#### Exercise requirements
Your answer must consist of exactly the lines below, starting with the line with "But it has two" and going on through the line with "since the perturbation", and nothing else.

[Records excerpted from a collection]
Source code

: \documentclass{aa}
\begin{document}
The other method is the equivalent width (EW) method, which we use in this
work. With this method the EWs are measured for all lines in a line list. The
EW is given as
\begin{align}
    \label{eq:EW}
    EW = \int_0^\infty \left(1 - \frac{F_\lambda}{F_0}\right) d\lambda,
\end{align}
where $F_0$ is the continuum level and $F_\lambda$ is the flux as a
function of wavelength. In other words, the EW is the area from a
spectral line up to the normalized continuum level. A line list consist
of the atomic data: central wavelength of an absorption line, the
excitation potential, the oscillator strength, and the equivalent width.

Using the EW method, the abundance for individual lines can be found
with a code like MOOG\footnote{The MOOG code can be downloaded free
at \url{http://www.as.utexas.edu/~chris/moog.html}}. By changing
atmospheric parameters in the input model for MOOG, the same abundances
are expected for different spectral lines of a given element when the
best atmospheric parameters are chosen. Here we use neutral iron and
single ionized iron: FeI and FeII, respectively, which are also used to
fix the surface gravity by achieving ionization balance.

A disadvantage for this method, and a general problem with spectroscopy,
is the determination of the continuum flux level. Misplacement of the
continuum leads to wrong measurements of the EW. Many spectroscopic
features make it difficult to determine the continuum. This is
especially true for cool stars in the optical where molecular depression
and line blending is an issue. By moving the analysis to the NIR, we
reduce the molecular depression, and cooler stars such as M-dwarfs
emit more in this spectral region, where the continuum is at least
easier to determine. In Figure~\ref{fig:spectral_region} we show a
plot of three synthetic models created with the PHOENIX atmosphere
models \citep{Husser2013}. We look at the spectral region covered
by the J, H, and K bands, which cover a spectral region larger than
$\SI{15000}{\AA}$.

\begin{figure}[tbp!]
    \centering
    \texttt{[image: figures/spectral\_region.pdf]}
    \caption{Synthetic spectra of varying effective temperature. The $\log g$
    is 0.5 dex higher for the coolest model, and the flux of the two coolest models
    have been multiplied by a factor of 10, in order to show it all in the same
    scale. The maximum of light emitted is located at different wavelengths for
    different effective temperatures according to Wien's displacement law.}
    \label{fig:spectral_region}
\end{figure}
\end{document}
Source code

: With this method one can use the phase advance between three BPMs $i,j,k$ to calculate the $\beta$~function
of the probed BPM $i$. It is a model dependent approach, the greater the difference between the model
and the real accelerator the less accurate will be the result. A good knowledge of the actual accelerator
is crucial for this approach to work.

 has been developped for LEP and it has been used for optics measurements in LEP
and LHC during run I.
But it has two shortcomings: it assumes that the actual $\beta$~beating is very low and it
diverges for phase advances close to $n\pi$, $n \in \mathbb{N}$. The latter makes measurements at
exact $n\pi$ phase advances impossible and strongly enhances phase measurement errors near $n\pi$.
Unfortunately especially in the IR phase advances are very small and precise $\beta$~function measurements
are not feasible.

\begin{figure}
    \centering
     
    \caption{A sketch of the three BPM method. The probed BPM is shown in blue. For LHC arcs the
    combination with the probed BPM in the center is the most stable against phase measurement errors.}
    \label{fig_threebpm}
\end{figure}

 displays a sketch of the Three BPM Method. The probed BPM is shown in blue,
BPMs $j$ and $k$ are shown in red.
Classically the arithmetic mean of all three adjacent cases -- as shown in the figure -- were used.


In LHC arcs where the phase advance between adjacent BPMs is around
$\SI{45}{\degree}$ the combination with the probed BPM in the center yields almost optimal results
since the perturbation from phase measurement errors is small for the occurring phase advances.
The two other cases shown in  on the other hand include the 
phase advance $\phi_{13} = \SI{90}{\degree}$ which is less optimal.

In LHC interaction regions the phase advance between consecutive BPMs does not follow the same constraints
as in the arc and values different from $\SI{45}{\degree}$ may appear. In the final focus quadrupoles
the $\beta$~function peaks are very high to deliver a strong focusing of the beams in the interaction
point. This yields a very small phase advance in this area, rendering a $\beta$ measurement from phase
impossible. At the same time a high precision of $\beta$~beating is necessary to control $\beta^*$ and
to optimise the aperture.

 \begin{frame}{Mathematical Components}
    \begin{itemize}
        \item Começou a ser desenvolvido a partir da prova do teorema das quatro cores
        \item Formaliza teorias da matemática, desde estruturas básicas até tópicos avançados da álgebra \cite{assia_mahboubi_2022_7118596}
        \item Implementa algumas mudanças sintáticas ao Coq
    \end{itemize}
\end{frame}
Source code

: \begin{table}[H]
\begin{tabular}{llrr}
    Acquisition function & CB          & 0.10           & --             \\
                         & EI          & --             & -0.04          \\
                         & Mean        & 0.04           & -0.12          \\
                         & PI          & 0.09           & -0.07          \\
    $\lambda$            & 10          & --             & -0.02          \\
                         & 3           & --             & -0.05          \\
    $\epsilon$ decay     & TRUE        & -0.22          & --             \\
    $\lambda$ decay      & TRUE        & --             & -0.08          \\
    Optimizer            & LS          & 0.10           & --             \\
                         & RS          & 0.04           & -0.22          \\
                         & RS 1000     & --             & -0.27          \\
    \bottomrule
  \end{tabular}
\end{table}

#### Result below
But it has two shortcomings: it assumes that the actual $\beta$~beating is very low and it
diverges for phase advances close to $n\pi$, $n \in \mathbb{N}$. The latter makes measurements at
exact $n\pi$ phase advances impossible and strongly enhances phase measurement errors near $n\pi$.
Unfortunately especially in the IR phase advances are very small and precise $\beta$~function measurements
are not feasible.

\begin{figure}
    \centering
     
    \caption{A sketch of the three BPM method. The probed BPM is shown in blue. For LHC arcs the
    combination with the probed BPM in the center is the most stable against phase measurement errors.}
    \label{fig_threebpm}
\end{figure}

 displays a sketch of the Three BPM Method. The probed BPM is shown in blue,
BPMs $j$ and $k$ are shown in red.
Classically the arithmetic mean of all three adjacent cases -- as shown in the figure -- were used.


In LHC arcs where the phase advance between adjacent BPMs is around
$\SI{45}{\degree}$ the combination with the probed BPM in the center yields almost optimal results
since the perturbation from phase measurement errors is small for the occurring phase advances.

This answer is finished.